First, as Professor Pan correctly points out, financial cooperation arrangements that share important features of mutual recognition have existed for decades.  However, I believe the arrangements described in the article constitute a significant development relative to those prior approaches.  Take, for instance, the CFTC’s acceptance of foreign trading screens and PCAOB’s reliance on foreign auditors.  Both of these arrangements involve relaxing or waiving host regulatory requirements for entities thought to be appropriately regulated by their home state.  Unlike the U.S. and EU programs, however, they are unilateral, in the sense that they are not expressly conditioned on reciprocal recognition by the relevant countries.  If, as hypothesized by the article, the promise of reciprocal access can strengthen domestic support by mobilizing export-oriented firms, then we can expect the political dynamics of the unilateral strategy, and the circumstances in which it is likely to succeed, to be different.  Likewise, while home country supervision has a venerable pedigree in international banking, instruments such as the Basel Concordat do not expressly link that principle with market access.  The Concordat was created, and later strengthened, because banks were thought to be engaging in cross-border activities without adequate coordinated supervision.  It is not, however, a mutual recognition arrangement, because members do not commit to admitting foreign banks that meet the standard.  They may still prohibit or restrict entry for a host of reasons unless they have made specific commitments under other instruments, like the GATS.  Thus, the mutual recognition arrangements discussed in the article are innovative, in my view, because they expressly link regulatory equivalence with a promise of reciprocal, more or less automatic market access.  This, in turn, leads to the specific array of benefits, problems and institutional solutions discussed in the article.

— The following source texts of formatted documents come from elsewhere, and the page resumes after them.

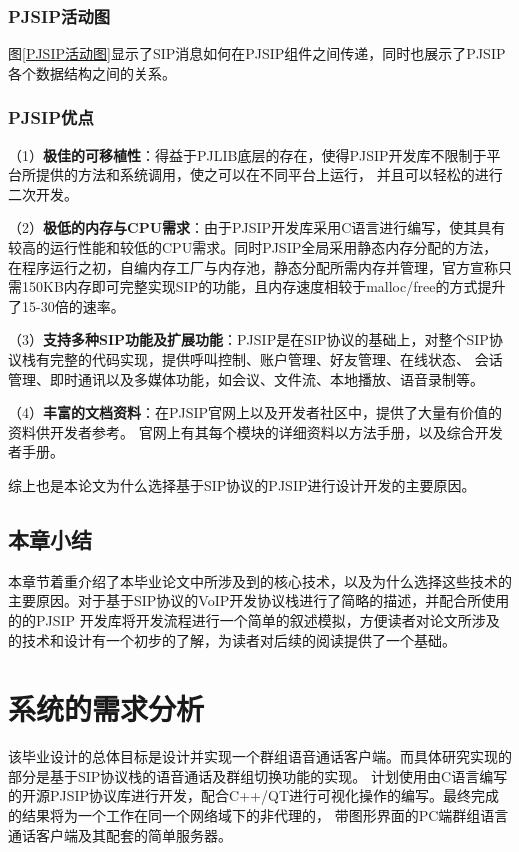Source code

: \documentclass[a4paper,AutoFakeBold,oneside,12pt]{book}
\begin{document}
\subsection{PJSIP活动图}
图\ref{PJSIP活动图}显示了SIP消息如何在PJSIP组件之间传递，同时也展示了PJSIP各个数据结构之间的关系。
\subsection{PJSIP优点}
（1）\textbf{极佳的可移植性}：得益于PJLIB底层的存在，使得PJSIP开发库不限制于平台所提供的方法和系统调用，使之可以在不同平台上运行，
并且可以轻松的进行二次开发。

（2）\textbf{极低的内存与CPU需求}：由于PJSIP开发库采用C语言进行编写，使其具有较高的运行性能和较低的CPU需求。同时PJSIP全局采用静态内存分配的方法，
在程序运行之初，自编内存工厂与内存池，静态分配所需内存并管理，官方宣称只需150KB内存即可完整实现SIP的功能，且内存速度相较于malloc/free的方式提升了15-30倍的速率。

（3）\textbf{支持多种SIP功能及扩展功能}：PJSIP是在SIP协议的基础上，对整个SIP协议栈有完整的代码实现，提供呼叫控制、账户管理、好友管理、在线状态、
会话管理、即时通讯以及多媒体功能，如会议、文件流、本地播放、语音录制等。

（4）\textbf{丰富的文档资料}：在PJSIP官网上以及开发者社区中，提供了大量有价值的资料供开发者参考。
官网上有其每个模块的详细资料以方法手册，以及综合开发者手册。

综上也是本论文为什么选择基于SIP协议的PJSIP进行设计开发的主要原因。
\section{本章小结}
本章节着重介绍了本毕业论文中所涉及到的核心技术，以及为什么选择这些技术的主要原因。对于基于SIP协议的VoIP开发协议栈进行了简略的描述，并配合所使用的的PJSIP
开发库将开发流程进行一个简单的叙述模拟，方便读者对论文所涉及的技术和设计有一个初步的了解，为读者对后续的阅读提供了一个基础。

\newpage
\chapter{系统的需求分析}
该毕业设计的总体目标是设计并实现一个群组语音通话客户端。而具体研究实现的部分是基于SIP协议栈的语音通话及群组切换功能的实现。
计划使用由C语言编写的开源PJSIP协议库进行开发，配合C++/QT进行可视化操作的编写。最终完成的结果将为一个工作在同一个网络域下的非代理的，
带图形界面的PC端群组语言通话客户端及其配套的简单服务器。
\end{document}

Second, I agree with Professor Pan that, given the current methods for determining comparability, mutual recognition arrangements are to some extent “acts of faith.”  Whether this means that they are “highly susceptible to failure,” especially on a bilateral basis, is another question.  The article argues that since regulators are aware of the difficulties of comparability assessments and effective cross-border cooperation, they will limit their programs to a few, carefully selected partners.  As a result, the problem may not be that bilateral arrangements will fail, but that few will be created in the first place, and that those will contribute more to liberalizing market access between developed countries than to enhancing regulation worldwide.  With respect to effectiveness, Professor Pan points to another serious issue: adaptability.  Can mutual recognition arrangements change over time to respond to changes in financial markets?  This issue will likely become more serious over time, because many of the current reforms to address systemic risk involve granting regulators more flexibility to identify and address problems such as systemically important institutions and “crowded trades.”  As Professor Gadinis notes, the stakes may also be higher now because mutual recognition could involve relying on the home country to provide financial support to its firms.  This is true not only of commercial and investment banks, but also of other institutions that could benefit from mutual recognition like mutual funds, insurance companies, and central derivatives counterparties.  In my view, these difficulties reinforce the limitations of bilateral mutual recognition outlined in the article: while they may be surmountable through flexible arrangements between developed markets, they also make widespread adoption by diverse countries unlikely.  In this light, it is worth restating that the article is not meant as a call for indiscriminate proliferation of mutual recognition arrangements, but rather as an assessment of their benefits and limitations and the lessons of recent experiences for future efforts.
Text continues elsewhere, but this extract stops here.